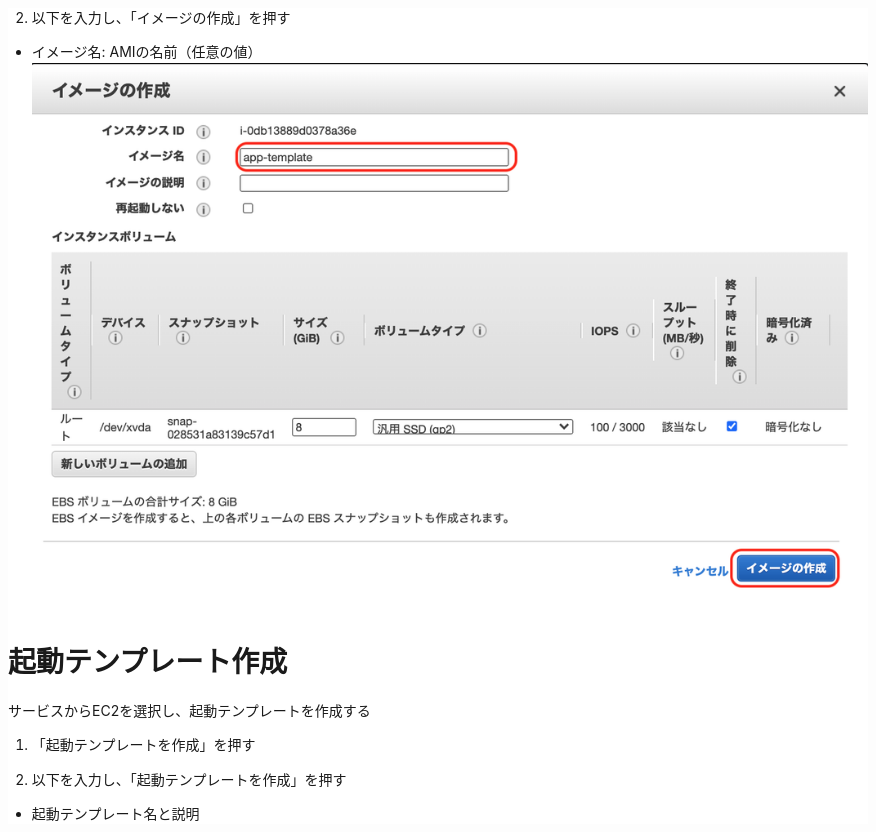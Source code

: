 2. 以下を入力し、「イメージの作成」を押す
* イメージ名: AMIの名前（任意の値）
![AMI作成](./img/create_ami2.png)

# 起動テンプレート作成
サービスからEC2を選択し、起動テンプレートを作成する

1. 「起動テンプレートを作成」を押す

2. 以下を入力し、「起動テンプレートを作成」を押す
* 起動テンプレート名と説明
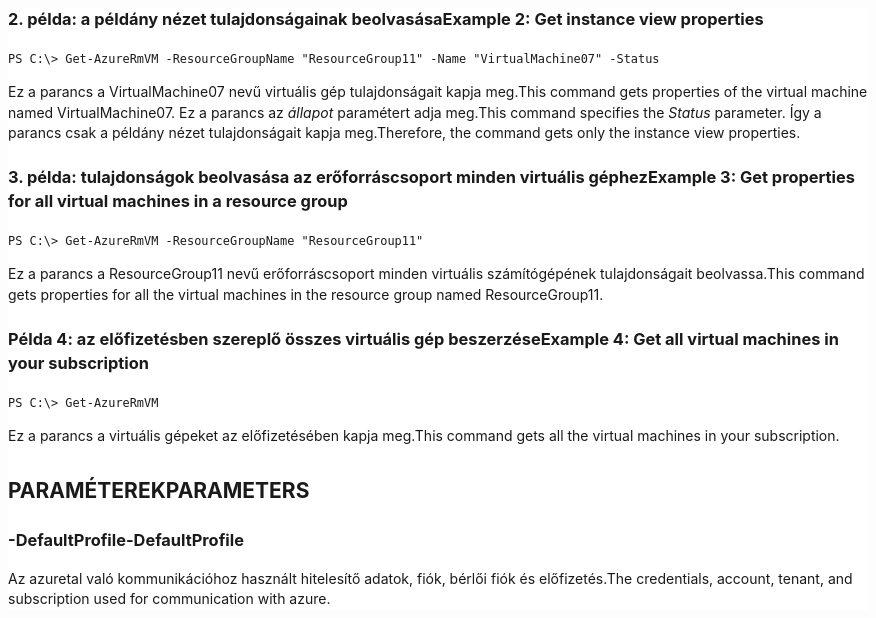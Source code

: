 ### <span data-ttu-id="5bca1-117">2. példa: a példány nézet tulajdonságainak beolvasása</span><span class="sxs-lookup"><span data-stu-id="5bca1-117">Example 2: Get instance view properties</span></span>
```
PS C:\> Get-AzureRmVM -ResourceGroupName "ResourceGroup11" -Name "VirtualMachine07" -Status
```

<span data-ttu-id="5bca1-118">Ez a parancs a VirtualMachine07 nevű virtuális gép tulajdonságait kapja meg.</span><span class="sxs-lookup"><span data-stu-id="5bca1-118">This command gets properties of the virtual machine named VirtualMachine07.</span></span>
<span data-ttu-id="5bca1-119">Ez a parancs az *állapot* paramétert adja meg.</span><span class="sxs-lookup"><span data-stu-id="5bca1-119">This command specifies the *Status* parameter.</span></span>
<span data-ttu-id="5bca1-120">Így a parancs csak a példány nézet tulajdonságait kapja meg.</span><span class="sxs-lookup"><span data-stu-id="5bca1-120">Therefore, the command gets only the instance view properties.</span></span>

### <span data-ttu-id="5bca1-121">3. példa: tulajdonságok beolvasása az erőforráscsoport minden virtuális géphez</span><span class="sxs-lookup"><span data-stu-id="5bca1-121">Example 3: Get properties for all virtual machines in a resource group</span></span>
```
PS C:\> Get-AzureRmVM -ResourceGroupName "ResourceGroup11"
```

<span data-ttu-id="5bca1-122">Ez a parancs a ResourceGroup11 nevű erőforráscsoport minden virtuális számítógépének tulajdonságait beolvassa.</span><span class="sxs-lookup"><span data-stu-id="5bca1-122">This command gets properties for all the virtual machines in the resource group named ResourceGroup11.</span></span>

### <span data-ttu-id="5bca1-123">Példa 4: az előfizetésben szereplő összes virtuális gép beszerzése</span><span class="sxs-lookup"><span data-stu-id="5bca1-123">Example 4: Get all virtual machines in your subscription</span></span>
```
PS C:\> Get-AzureRmVM
```

<span data-ttu-id="5bca1-124">Ez a parancs a virtuális gépeket az előfizetésében kapja meg.</span><span class="sxs-lookup"><span data-stu-id="5bca1-124">This command gets all the virtual machines in your subscription.</span></span>

## <span data-ttu-id="5bca1-125">PARAMÉTEREK</span><span class="sxs-lookup"><span data-stu-id="5bca1-125">PARAMETERS</span></span>

### <span data-ttu-id="5bca1-126">-DefaultProfile</span><span class="sxs-lookup"><span data-stu-id="5bca1-126">-DefaultProfile</span></span>
<span data-ttu-id="5bca1-127">Az azuretal való kommunikációhoz használt hitelesítő adatok, fiók, bérlői fiók és előfizetés.</span><span class="sxs-lookup"><span data-stu-id="5bca1-127">The credentials, account, tenant, and subscription used for communication with azure.</span></span>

——

• AIM OF THE TASK: Exactly as written, reproduce the lines from the beginning of the material through the line with "machine named VirtualMachine07.</span></span>", and skip any picture.

• ANSWER BELOW:
Source code

: 2. 以下を入力し、「イメージの作成」を押す
* イメージ名: AMIの名前（任意の値）
![AMI作成](./img/create_ami2.png)

# 起動テンプレート作成
サービスからEC2を選択し、起動テンプレートを作成する

1. 「起動テンプレートを作成」を押す

2. 以下を入力し、「起動テンプレートを作成」を押す
* 起動テンプレート名と説明
Source code

: ### <span data-ttu-id="5bca1-117">2. példa: a példány nézet tulajdonságainak beolvasása</span><span class="sxs-lookup"><span data-stu-id="5bca1-117">Example 2: Get instance view properties</span></span>
```
PS C:\> Get-AzureRmVM -ResourceGroupName "ResourceGroup11" -Name "VirtualMachine07" -Status
```

<span data-ttu-id="5bca1-118">Ez a parancs a VirtualMachine07 nevű virtuális gép tulajdonságait kapja meg.</span><span class="sxs-lookup"><span data-stu-id="5bca1-118">This command gets properties of the virtual machine named VirtualMachine07.</span></span>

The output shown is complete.